Antes de ir al grano, déjenme mostrarles mi sonrisa más sardónica ante las infantiles reacciones a la quedada fachuza del domingo en Madrid. Hablo de los unos y de los otros. Los ultramontanos organizadores y sus mariachis mediáticos, vendiendo la moto del éxito sin precedentes, mientras la progresía oficial se mofaba del presunto pinchazo del festejo. Si no fuera porque están instalados en la propaganda más descarada y sin ganas de salir de ahí, los trovadores de acá y de acullá bien podrían dejar de engañarse al solitario. Y esto lo digo especialmente por los partisanos de salón, no vayan a darse el susto, como en Andalucía, cuando cuenten los votos de las cada vez más probables elecciones generales.

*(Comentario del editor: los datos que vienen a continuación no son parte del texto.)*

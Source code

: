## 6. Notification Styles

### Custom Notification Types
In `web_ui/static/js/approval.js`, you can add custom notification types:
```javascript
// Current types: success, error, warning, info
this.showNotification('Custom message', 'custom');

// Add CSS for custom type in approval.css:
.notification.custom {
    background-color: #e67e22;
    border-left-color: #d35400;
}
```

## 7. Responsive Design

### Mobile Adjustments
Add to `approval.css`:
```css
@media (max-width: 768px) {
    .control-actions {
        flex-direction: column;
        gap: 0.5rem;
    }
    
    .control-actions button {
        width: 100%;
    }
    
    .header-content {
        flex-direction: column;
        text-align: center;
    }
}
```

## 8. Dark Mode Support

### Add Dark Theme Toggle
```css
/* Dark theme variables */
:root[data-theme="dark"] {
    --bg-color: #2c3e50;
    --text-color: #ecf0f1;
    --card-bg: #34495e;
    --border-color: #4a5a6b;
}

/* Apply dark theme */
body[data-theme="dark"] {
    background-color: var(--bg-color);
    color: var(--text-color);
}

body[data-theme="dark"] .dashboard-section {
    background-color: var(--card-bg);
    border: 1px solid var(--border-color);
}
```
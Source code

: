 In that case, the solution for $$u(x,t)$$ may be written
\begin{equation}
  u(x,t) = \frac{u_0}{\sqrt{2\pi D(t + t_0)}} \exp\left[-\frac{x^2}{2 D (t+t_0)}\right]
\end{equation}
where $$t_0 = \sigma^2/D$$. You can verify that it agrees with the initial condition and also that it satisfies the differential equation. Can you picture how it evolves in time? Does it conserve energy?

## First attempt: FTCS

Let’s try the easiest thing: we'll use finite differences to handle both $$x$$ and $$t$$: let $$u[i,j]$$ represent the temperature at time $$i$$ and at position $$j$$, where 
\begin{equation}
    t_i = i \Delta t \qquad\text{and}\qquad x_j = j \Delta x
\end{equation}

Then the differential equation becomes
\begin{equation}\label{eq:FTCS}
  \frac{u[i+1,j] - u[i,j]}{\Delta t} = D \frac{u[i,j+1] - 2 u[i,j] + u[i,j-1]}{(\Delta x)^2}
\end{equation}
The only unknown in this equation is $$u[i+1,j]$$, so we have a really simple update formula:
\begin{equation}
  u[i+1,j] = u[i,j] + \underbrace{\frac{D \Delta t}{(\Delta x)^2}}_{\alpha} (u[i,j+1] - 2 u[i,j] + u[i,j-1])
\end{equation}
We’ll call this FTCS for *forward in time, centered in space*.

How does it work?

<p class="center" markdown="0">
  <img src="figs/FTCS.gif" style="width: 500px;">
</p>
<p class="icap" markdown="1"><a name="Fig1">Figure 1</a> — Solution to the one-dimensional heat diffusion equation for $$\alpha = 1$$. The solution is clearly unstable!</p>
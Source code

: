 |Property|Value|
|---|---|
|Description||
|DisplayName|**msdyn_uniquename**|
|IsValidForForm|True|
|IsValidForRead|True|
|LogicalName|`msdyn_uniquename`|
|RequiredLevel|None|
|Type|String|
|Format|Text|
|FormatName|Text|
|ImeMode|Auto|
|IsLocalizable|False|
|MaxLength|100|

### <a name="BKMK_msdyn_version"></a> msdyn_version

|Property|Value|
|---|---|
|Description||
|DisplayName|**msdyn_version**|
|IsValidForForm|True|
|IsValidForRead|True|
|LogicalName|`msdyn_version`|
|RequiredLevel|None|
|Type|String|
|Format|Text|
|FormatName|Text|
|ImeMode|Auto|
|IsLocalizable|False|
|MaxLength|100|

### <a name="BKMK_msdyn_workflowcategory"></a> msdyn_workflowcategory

Pero yo venía a hablarles del diálogo, que era el impostado origen de la mani cavernaria de Colón. Con el añadido sandunguero de que antes de su celebración, Pedro Sánchez había corrido presto a dar por finiquitado el cruce de impresiones con los independentistas catalanes. Ya les dije por duplicado que me fiaba poco tirando a nada de las intenciones del inquilino incidental de Moncloa. Todo olía, y así pareció confirmarse, a añagaza para conseguir sacar adelante los presupuestos. Cuando Sánchez vio que, aparte de no tener asegurado ni eso, se le venían encima las hordas de la extrema rojigualdez, incluyendo a muchos barones de su partido, echó el freno.
¿Pues saben qué les digo? Que tampoco es tan mala cosa. Con o sin relator, los diálogos políticos que pueden servir de verdad para algo son los que se producen sin que nadie sepa de ellos. Ahora hay una oportunidad. Amenazar con elecciones no parece el camino.